For the closest thing to spending a year on Mars, without leaving Earth, look no further than Houston.

NASA has opened recruitment for the Moon and Mars Exploration Analog (MMEA), a yearlong simulated deep space mission at Johnson Space Center, set to begin no earlier than August 2027.

The mission will take place inside two habitats, with a four-person crew spending twelve months experiencing nearly everything a real deep space mission could throw at people, minus the actual vacuum of space, of course.

NASA is pulling from two of its existing analog programs and merging them. The HERA habitat (Human Exploration Research Analog) will serve as the simulated spacecraft, while the CHAPEA habitat (Crew Health and Performance Exploration Analog) will become the planetary surface base.

Volunteers will “fly” to their destination, conduct a surface stay, and “return” home, all without leaving Houston. The schedule also includes mock Mars walks and rover excursions.

What NASA gets out of the mission is data. Over the course of the year, the crew will live cut off entirely from the outside world, operating with limited resources and a demanding daily work schedule.
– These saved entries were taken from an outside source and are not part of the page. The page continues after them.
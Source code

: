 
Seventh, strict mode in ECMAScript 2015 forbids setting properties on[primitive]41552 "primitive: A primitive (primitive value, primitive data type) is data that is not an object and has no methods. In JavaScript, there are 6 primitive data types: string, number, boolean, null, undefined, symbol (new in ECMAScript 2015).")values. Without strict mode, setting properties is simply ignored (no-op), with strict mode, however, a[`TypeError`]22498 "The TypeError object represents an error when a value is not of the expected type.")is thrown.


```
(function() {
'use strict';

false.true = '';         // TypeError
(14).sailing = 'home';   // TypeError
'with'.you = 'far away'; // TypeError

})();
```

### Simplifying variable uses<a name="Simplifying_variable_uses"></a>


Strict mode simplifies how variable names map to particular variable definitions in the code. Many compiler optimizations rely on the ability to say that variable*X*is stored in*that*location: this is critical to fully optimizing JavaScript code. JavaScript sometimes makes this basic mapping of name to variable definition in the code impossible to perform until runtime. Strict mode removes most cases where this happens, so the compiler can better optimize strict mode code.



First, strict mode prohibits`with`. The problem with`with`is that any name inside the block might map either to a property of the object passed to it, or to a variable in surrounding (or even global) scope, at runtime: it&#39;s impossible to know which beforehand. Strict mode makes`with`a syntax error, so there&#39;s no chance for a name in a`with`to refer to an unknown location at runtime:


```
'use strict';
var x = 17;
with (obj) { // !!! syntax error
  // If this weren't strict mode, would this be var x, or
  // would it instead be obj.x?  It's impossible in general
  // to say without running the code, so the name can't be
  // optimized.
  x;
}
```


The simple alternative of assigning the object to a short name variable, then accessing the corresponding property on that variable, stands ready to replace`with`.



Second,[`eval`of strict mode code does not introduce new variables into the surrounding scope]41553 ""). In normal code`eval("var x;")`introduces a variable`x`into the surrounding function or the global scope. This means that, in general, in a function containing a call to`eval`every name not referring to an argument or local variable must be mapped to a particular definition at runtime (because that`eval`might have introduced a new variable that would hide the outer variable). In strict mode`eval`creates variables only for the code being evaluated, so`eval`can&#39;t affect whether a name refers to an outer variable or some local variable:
Researchers will then closely monitor how volunteers will handle the constant isolation and the very likely stress that comes with it. Findings will feed directly into NASA’s Human Research Program (HRP), also located at Johnson Space Center. The program studies the medical and psychological side of long space missions and uses research to develop methods to protect the health and performance of astronauts in space.

For the application side of things, candidates must meet physical and educational requirements, undergo a multi-day selection process, and pass rigorous physical and psychological screenings to qualify.

It’s worth noting that NASA wants people who are looking for unusual experiences and are actually interested in the lunar and Mars work. If living without sunlight or fresh air for twelve months sounds unappealing to you, this probably isn’t your thing.